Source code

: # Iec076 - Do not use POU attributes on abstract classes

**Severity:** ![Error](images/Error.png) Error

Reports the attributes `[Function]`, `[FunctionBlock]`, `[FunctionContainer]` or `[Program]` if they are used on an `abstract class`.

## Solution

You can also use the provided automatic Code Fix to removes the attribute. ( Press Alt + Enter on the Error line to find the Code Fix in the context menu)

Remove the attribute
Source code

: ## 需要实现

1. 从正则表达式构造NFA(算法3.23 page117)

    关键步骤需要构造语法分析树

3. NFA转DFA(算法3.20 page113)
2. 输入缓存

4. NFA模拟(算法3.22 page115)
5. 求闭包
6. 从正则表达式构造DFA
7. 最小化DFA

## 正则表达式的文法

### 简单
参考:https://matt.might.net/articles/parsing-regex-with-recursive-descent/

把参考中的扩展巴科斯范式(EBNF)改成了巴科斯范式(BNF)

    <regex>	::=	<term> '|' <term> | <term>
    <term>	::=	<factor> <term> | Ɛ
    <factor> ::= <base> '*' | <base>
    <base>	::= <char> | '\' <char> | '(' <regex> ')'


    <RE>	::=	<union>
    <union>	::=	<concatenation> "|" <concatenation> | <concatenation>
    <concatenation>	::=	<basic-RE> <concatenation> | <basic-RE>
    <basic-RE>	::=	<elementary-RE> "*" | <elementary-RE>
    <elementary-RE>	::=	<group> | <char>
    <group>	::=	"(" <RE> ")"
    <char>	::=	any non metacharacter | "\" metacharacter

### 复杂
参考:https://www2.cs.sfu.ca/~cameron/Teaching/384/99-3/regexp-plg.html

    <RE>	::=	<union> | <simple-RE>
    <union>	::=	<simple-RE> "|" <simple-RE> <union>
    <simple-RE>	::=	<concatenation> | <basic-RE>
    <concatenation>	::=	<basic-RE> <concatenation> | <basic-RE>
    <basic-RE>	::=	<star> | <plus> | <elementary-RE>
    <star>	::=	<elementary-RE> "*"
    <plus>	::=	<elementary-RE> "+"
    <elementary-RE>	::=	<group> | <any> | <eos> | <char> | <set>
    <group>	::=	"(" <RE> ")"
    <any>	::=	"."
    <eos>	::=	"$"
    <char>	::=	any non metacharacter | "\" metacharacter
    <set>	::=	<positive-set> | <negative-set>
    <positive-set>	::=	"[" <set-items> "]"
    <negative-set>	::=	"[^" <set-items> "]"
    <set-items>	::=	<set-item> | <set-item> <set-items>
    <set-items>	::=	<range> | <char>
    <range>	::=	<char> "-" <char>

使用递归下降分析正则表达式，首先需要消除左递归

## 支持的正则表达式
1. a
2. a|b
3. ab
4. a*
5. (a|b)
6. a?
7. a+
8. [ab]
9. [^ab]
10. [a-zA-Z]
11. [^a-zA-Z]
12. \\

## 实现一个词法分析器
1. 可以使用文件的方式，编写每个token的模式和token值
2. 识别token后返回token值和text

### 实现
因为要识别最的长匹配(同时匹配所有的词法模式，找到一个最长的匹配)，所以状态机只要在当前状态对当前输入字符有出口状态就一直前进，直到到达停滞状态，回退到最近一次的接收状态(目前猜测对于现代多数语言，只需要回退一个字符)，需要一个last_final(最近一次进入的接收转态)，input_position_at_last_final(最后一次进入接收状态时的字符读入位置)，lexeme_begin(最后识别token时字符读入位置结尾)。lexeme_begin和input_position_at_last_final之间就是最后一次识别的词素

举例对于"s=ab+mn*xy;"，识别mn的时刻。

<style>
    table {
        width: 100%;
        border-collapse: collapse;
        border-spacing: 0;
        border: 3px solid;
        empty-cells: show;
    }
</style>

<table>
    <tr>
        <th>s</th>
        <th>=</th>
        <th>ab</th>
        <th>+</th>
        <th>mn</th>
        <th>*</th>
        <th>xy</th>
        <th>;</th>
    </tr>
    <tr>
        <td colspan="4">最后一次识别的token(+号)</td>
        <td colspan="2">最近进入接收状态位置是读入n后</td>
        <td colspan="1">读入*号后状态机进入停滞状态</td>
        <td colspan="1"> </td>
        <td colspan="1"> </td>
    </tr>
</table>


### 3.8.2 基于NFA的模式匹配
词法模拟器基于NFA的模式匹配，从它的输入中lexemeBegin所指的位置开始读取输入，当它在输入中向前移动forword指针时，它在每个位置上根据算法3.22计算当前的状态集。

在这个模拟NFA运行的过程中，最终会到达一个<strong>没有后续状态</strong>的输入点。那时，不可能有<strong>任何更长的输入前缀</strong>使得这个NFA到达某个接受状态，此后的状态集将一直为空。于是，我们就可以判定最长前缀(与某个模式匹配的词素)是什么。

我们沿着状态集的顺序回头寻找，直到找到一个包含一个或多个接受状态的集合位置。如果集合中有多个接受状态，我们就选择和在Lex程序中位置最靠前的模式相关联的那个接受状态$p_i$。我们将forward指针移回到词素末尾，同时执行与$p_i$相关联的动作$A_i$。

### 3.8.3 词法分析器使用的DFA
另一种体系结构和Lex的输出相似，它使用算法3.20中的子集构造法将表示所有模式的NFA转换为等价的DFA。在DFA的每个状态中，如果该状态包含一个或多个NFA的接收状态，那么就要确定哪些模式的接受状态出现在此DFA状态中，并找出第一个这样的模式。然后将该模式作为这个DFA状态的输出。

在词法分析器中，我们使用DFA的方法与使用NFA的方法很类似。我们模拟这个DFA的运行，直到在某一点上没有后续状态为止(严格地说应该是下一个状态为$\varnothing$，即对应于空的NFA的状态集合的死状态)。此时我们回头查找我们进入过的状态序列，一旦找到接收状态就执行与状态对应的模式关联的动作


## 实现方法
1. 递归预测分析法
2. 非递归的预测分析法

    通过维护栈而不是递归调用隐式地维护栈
★ ★ ★ ★ ★ ★ ★
The lines needed are those in the data above that hold the string "attributes"; copy each of them.

: # Iec076 - Do not use POU attributes on abstract classes
Reports the attributes `[Function]`, `[FunctionBlock]`, `[FunctionContainer]` or `[Program]` if they are used on an `abstract class`.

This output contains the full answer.